## Work order
Go through the data below and return each line where the string "Input" appears.

[Exercise data — start]

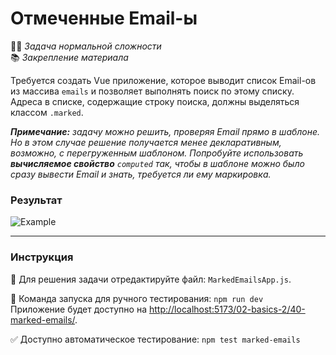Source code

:# Отмеченные Email-ы

👷🏻 _Задача нормальной сложности_\
📚 _Закрепление материала_

<!--start_statement-->

Требуется создать Vue приложение, которое выводит список Email-ов из массива `emails` и позволяет выполнять поиск по
этому списку. Адреса в списке, содержащие строку поиска, должны выделяться классом `.marked`.

_**Примечание:** задачу можно решить, проверяя Email прямо в шаблоне. Но в этом случае решение получается менее декларативным, возможно, с перегруженным шаблоном. Попробуйте
использовать **вычисляемое свойство** `computed` так, чтобы в шаблоне можно было сразу вывести Email и знать, требуется ли ему маркировка._

### Результат

<img src="https://i.imgur.com/DA8l8pP.gif" alt="Example">

<!--end_statement-->

---

### Инструкция

📝 Для решения задачи отредактируйте файл: `MarkedEmailsApp.js`.

🚀 Команда запуска для ручного тестирования: `npm run dev`\
Приложение будет доступно на [http://localhost:5173/02-basics-2/40-marked-emails/](http://localhost:5173/02-basics-2/40-marked-emails/).

✅ Доступно автоматическое тестирование: `npm test marked-emails`
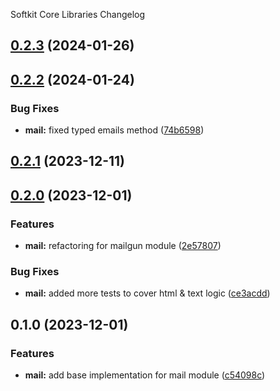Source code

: Softkit Core Libraries Changelog
## [0.2.3](https://github.com/softkitit/softkit-core/compare/mail-0.2.2...mail-0.2.3) (2024-01-26)

## [0.2.2](https://github.com/softkitit/softkit-core/compare/mail-0.2.1...mail-0.2.2) (2024-01-24)


### Bug Fixes

* **mail:** fixed typed emails method ([74b6598](https://github.com/softkitit/softkit-core/commit/74b659885027bf4c7d5f479627a4a13925b493be))

## [0.2.1](https://github.com/softkitit/softkit-core/compare/mail-0.2.0...mail-0.2.1) (2023-12-11)

## [0.2.0](https://github.com/softkitit/softkit-core/compare/mail-0.1.0...mail-0.2.0) (2023-12-01)


### Features

* **mail:** refactoring for mailgun module ([2e57807](https://github.com/softkitit/softkit-core/commit/2e57807e20f3ee09407ce2129171cda76a0d1604))


### Bug Fixes

* **mail:** added more tests to cover html & text logic ([ce3acdd](https://github.com/softkitit/softkit-core/commit/ce3acdd159b29e299060a1b07eb38502e11ac37b))

## 0.1.0 (2023-12-01)


### Features

* **mail:** add base implementation for mail module ([c54098c](https://github.com/softkitit/softkit-core/commit/c54098c5c1125627667b3184577f0cb45a0da380))
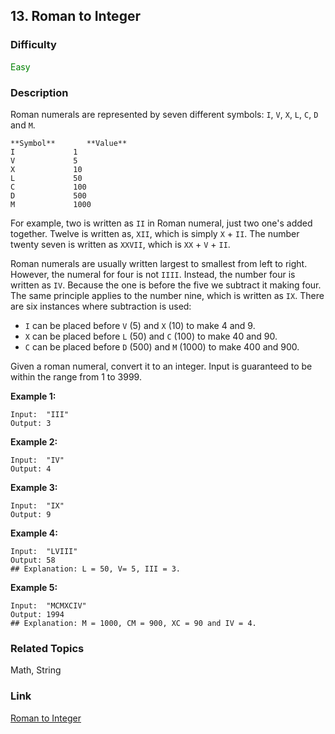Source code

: ## 13. Roman to Integer
### Difficulty

 <font color=green>Easy</font>

### Description

Roman numerals are represented by seven different symbols: `I`, `V`, `X`, `L`,
`C`, `D` and `M`.
            **Symbol**       **Value**    I             1    V             5    X             10    L             50    C             100    D             500    M             1000

For example, two is written as `II` in Roman numeral, just two one's added
together. Twelve is written as, `XII`, which is simply `X` \+ `II`. The number
twenty seven is written as `XXVII`, which is `XX` \+ `V` \+ `II`.

Roman numerals are usually written largest to smallest from left to right.
However, the numeral for four is not `IIII`. Instead, the number four is
written as `IV`. Because the one is before the five we subtract it making
four. The same principle applies to the number nine, which is written as `IX`.
There are six instances where subtraction is used:

  * `I` can be placed before `V` (5) and `X` (10) to make 4 and 9. 
  * `X` can be placed before `L` (50) and `C` (100) to make 40 and 90. 
  * `C` can be placed before `D` (500) and `M` (1000) to make 400 and 900.

Given a roman numeral, convert it to an integer. Input is guaranteed to be
within the range from 1 to 3999.

**Example 1:**
            Input:  "III"    Output: 3

**Example 2:**
            Input:  "IV"    Output: 4

**Example 3:**
            Input:  "IX"    Output: 9

**Example 4:**
            Input:  "LVIII"    Output: 58    ## Explanation: L = 50, V= 5, III = 3.    

**Example 5:**
            Input:  "MCMXCIV"    Output: 1994    ## Explanation: M = 1000, CM = 900, XC = 90 and IV = 4.


### Related Topics

Math, String


### Link
[Roman to Integer](https://leetcode.com/problems/roman-to-integer)
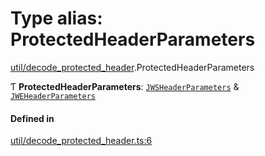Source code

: # Type alias: ProtectedHeaderParameters

[util/decode_protected_header](../modules/util_decode_protected_header.md).ProtectedHeaderParameters

Ƭ **ProtectedHeaderParameters**: [`JWSHeaderParameters`](../interfaces/types.JWSHeaderParameters.md) & [`JWEHeaderParameters`](../interfaces/types.JWEHeaderParameters.md)

#### Defined in

[util/decode_protected_header.ts:6](https://github.com/panva/jose/blob/v3.14.2/src/util/decode_protected_header.ts#L6)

[Exercise data — finish]

## Solution to this task
Given a roman numeral, convert it to an integer. Input is guaranteed to be
            Input:  "III"    Output: 3
            Input:  "IV"    Output: 4
            Input:  "IX"    Output: 9
            Input:  "LVIII"    Output: 58    ## Explanation: L = 50, V= 5, III = 3.    
            Input:  "MCMXCIV"    Output: 1994    ## Explanation: M = 1000, CM = 900, XC = 90 and IV = 4.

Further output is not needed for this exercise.